Now, you can run the application in release configuration to get the result:

Result

It's very easy to find the best implementation 😃

If you want to understand why a method behave differently, you can use diagnosers. In the previous example, we use the [MemoryDiagnoser] attribute to get the memory used by each run. You can also use the [InliningDiagnoser] to determine if methods are inlined by the JIT. You can also get more advanced data using [HardwareCounters]. For instance, you can get the number of branch mispredictions.
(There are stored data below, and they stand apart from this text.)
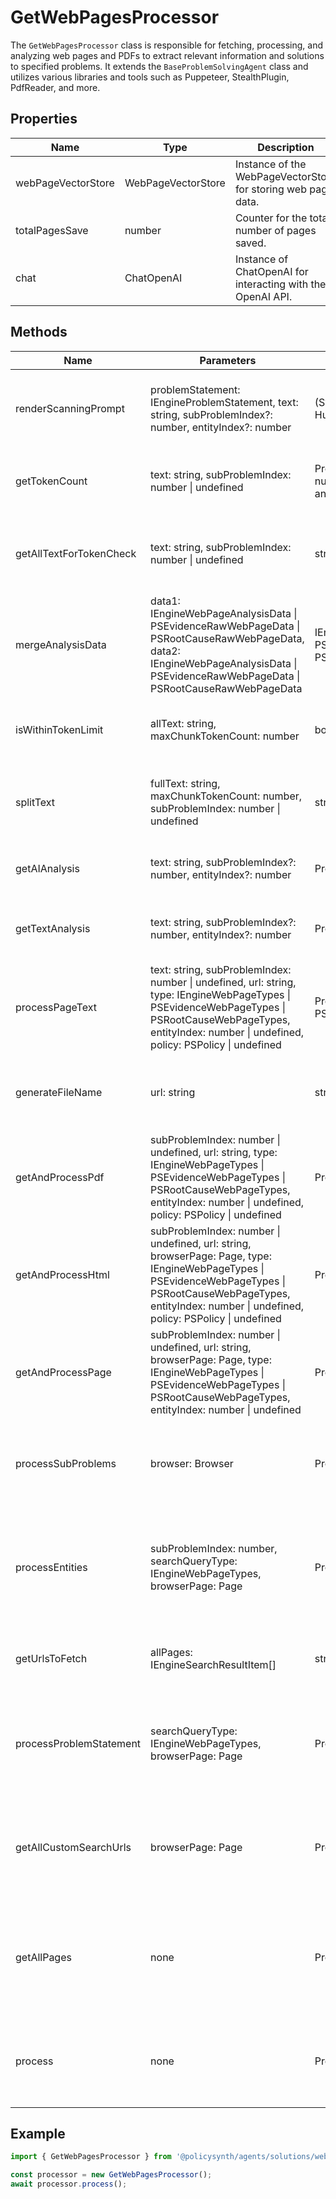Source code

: # GetWebPagesProcessor

The `GetWebPagesProcessor` class is responsible for fetching, processing, and analyzing web pages and PDFs to extract relevant information and solutions to specified problems. It extends the `BaseProblemSolvingAgent` class and utilizes various libraries and tools such as Puppeteer, StealthPlugin, PdfReader, and more.

## Properties

| Name                | Type                | Description                                                                 |
|---------------------|---------------------|-----------------------------------------------------------------------------|
| webPageVectorStore  | WebPageVectorStore  | Instance of the WebPageVectorStore for storing web page data.               |
| totalPagesSave      | number              | Counter for the total number of pages saved.                                |
| chat                | ChatOpenAI          | Instance of ChatOpenAI for interacting with the OpenAI API.                 |

## Methods

| Name                      | Parameters                                                                 | Return Type                | Description                                                                                       |
|---------------------------|---------------------------------------------------------------------------|----------------------------|---------------------------------------------------------------------------------------------------|
| renderScanningPrompt      | problemStatement: IEngineProblemStatement, text: string, subProblemIndex?: number, entityIndex?: number | (SystemMessage \| HumanMessage)[] | Renders the scanning prompt for the AI analysis.                                                  |
| getTokenCount             | text: string, subProblemIndex: number \| undefined                        | Promise<{ totalTokenCount: number, promptTokenCount: any }> | Calculates the token count for the given text.                                                    |
| getAllTextForTokenCheck   | text: string, subProblemIndex: number \| undefined                        | string                     | Combines the prompt messages and text for token checking.                                         |
| mergeAnalysisData         | data1: IEngineWebPageAnalysisData \| PSEvidenceRawWebPageData \| PSRootCauseRawWebPageData, data2: IEngineWebPageAnalysisData \| PSEvidenceRawWebPageData \| PSRootCauseRawWebPageData | IEngineWebPageAnalysisData \| PSEvidenceRawWebPageData \| PSRootCauseRawWebPageData | Merges two sets of analysis data.                                                                  |
| isWithinTokenLimit        | allText: string, maxChunkTokenCount: number                               | boolean                    | Checks if the given text is within the token limit.                                                |
| splitText                 | fullText: string, maxChunkTokenCount: number, subProblemIndex: number \| undefined | string[]                   | Splits the text into chunks based on the token limit.                                              |
| getAIAnalysis             | text: string, subProblemIndex?: number, entityIndex?: number              | Promise<IEngineWebPageAnalysisData> | Gets AI analysis for the given text.                                                               |
| getTextAnalysis           | text: string, subProblemIndex?: number, entityIndex?: number              | Promise<IEngineWebPageAnalysisData> | Analyzes the text and returns the analysis data.                                                   |
| processPageText           | text: string, subProblemIndex: number \| undefined, url: string, type: IEngineWebPageTypes \| PSEvidenceWebPageTypes \| PSRootCauseWebPageTypes, entityIndex: number \| undefined, policy: PSPolicy \| undefined | Promise<void \| PSRefinedRootCause[]> | Processes the text of a web page and saves the analysis data.                                      |
| generateFileName          | url: string                                                               | string                     | Generates a file name based on the URL using SHA-256 hash.                                         |
| getAndProcessPdf          | subProblemIndex: number \| undefined, url: string, type: IEngineWebPageTypes \| PSEvidenceWebPageTypes \| PSRootCauseWebPageTypes, entityIndex: number \| undefined, policy: PSPolicy \| undefined | Promise<void>              | Fetches and processes a PDF file.                                                                  |
| getAndProcessHtml         | subProblemIndex: number \| undefined, url: string, browserPage: Page, type: IEngineWebPageTypes \| PSEvidenceWebPageTypes \| PSRootCauseWebPageTypes, entityIndex: number \| undefined, policy: PSPolicy \| undefined | Promise<void>              | Fetches and processes an HTML page.                                                                |
| getAndProcessPage         | subProblemIndex: number \| undefined, url: string, browserPage: Page, type: IEngineWebPageTypes \| PSEvidenceWebPageTypes \| PSRootCauseWebPageTypes, entityIndex: number \| undefined | Promise<boolean>            | Fetches and processes a web page (either HTML or PDF).                                             |
| processSubProblems        | browser: Browser                                                          | Promise<void>              | Processes all sub-problems by fetching and analyzing web pages.                                    |
| processEntities           | subProblemIndex: number, searchQueryType: IEngineWebPageTypes, browserPage: Page | Promise<void>              | Processes entities within a sub-problem by fetching and analyzing web pages.                       |
| getUrlsToFetch            | allPages: IEngineSearchResultItem[]                                       | string[]                   | Extracts URLs to fetch from the search results.                                                    |
| processProblemStatement   | searchQueryType: IEngineWebPageTypes, browserPage: Page                   | Promise<void>              | Processes the problem statement by fetching and analyzing web pages.                               |
| getAllCustomSearchUrls    | browserPage: Page                                                         | Promise<void>              | Fetches and processes custom search URLs for all sub-problems.                                     |
| getAllPages               | none                                                                      | Promise<void>              | Fetches and processes all pages for the problem statement and sub-problems.                        |
| process                   | none                                                                      | Promise<void>              | Main method to start the processing of web pages and PDFs.                                         |

## Example

```typescript
import { GetWebPagesProcessor } from '@policysynth/agents/solutions/web/getWebPages.js';

const processor = new GetWebPagesProcessor();
await processor.process();
```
This gives you great insights on the behavior of your functions.

Conclusion

BenchmarkDotNet is very easy to set up, and gives you very accurate results in a few seconds. Thanks to the diagnosers, you can clearly understand how a function behave at runtime, and take some actions to improve it. BenchmarkDotNet must be part of your toolbox.